Pandemic Encounters ::: being [together] in the Deep Third Space - Paul Sermon - May 23rd 2020 - Leonardo Laser Hosts (online) - in collaboration with Randall Packer and Gregory Kuhn
I remember, as a child, holding a hand mirror below my eyes so I could look at the ceiling and imagine being in that space. Deep Third Space is a bit like that.
Paul Sermon appears composited against various backgrounds of still and moving images and attempts to interact with these images.
The works subject is coronavirus and Sermon uses Deep Third Space to explore spatial relationships in the time of the pandemic. So closely is this crisis woven into the exploration of Deep Third Space that it feels like the pandemic has brought us closer globally and the work includes performance contributions by multicultural others throughout.
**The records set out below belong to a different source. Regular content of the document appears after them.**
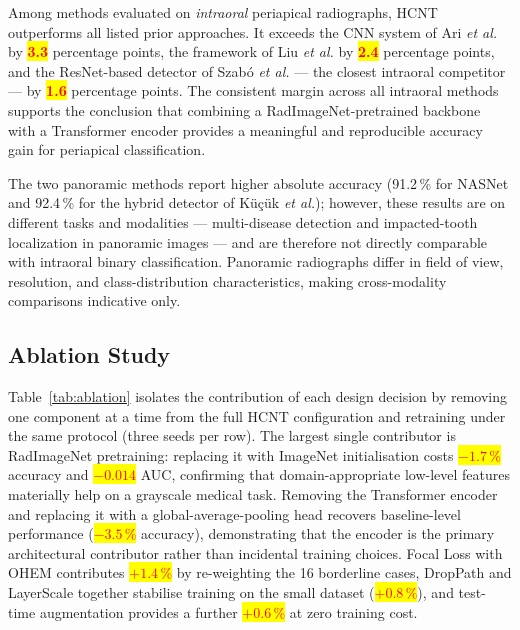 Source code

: \documentclass[conference]{IEEEtran}
\newcommand{\HCNT}{\textsc{HCNT}\xspace}
\newcommand{\etal}{\textit{et al.}\xspace}
\newcommand{\RESULT}[1]{\colorbox{yellow}{\textcolor{red}{\textbf{#1}}}}
\begin{document}
Among methods evaluated on \emph{intraoral} periapical radiographs, \HCNT
outperforms all listed prior approaches. It exceeds the CNN system of Ari
\etal \cite{ari2022} by \RESULT{3.3} percentage points, the framework of Liu \etal
\cite{liu2024} by \RESULT{2.4} percentage points, and the ResNet-based detector of
Szab\'{o} \etal \cite{szabo2025} --- the closest intraoral competitor --- by
\RESULT{1.6} percentage points. The consistent margin across all intraoral methods
supports the conclusion that combining a RadImageNet-pretrained backbone
with a Transformer encoder provides a meaningful and reproducible accuracy
gain for periapical classification.

The two panoramic methods report higher absolute accuracy (91.2\,\% for
NASNet \cite{alghamdi2022} and 92.4\,\% for the hybrid detector of
K\"{u}\c{c}\"{u}k \etal \cite{kucuketal2025}); however, these results are on
different tasks and modalities --- multi-disease detection and impacted-tooth
localization in panoramic images --- and are therefore not directly
comparable with intraoral binary classification. Panoramic radiographs
differ in field of view, resolution, and class-distribution characteristics,
making cross-modality comparisons indicative only.

\subsection{Ablation Study}

Table~\ref{tab:ablation} isolates the contribution of each design decision
by removing one component at a time from the full \HCNT configuration and
retraining under the same protocol (three seeds per row).
The largest single contributor is RadImageNet pretraining: replacing it with
ImageNet initialisation costs \RESULT{$-1.7\,\%$} accuracy and \RESULT{$-0.014$} AUC,
confirming that domain-appropriate low-level features materially help on a
grayscale medical task. Removing the Transformer encoder and replacing it
with a global-average-pooling head recovers baseline-level performance
(\RESULT{$-3.5\,\%$} accuracy), demonstrating that the encoder is the primary
architectural contributor rather than incidental training choices. Focal
Loss with OHEM contributes \RESULT{$+1.4\,\%$} by re-weighting the 16 borderline
cases, DropPath and LayerScale together stabilise training on the small
dataset (\RESULT{$+0.8\,\%$}), and test-time augmentation provides a further
\RESULT{$+0.6\,\%$} at zero training cost.
\end{document}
The participants appear in the background of the Deep Third Space as live compositing from different sources. If we go back to the analogy of looking at the ceiling with a mirror it is as if there was another space projected there, as well as you being projected there in real time. It is very clever!
It opens with a landscape, water and sky, "What does it mean, the plague? It's life that's all." We wait to be transfered to the Deep Third Space. "We are the pandemic, we are the vectors of this disease."
We go to a projection and Sermon enters the projection space at the bottom of the screen, and then proceeds to interact with the composited images in real time. A body lies under a red sheet on a red bed and we hear the sounds of heavy breathing. Sermon interacts by attempting to touch the person as they move under the sheet, and then get up covered by the sheet. The breathing is a powerful way of evoking coronavirus.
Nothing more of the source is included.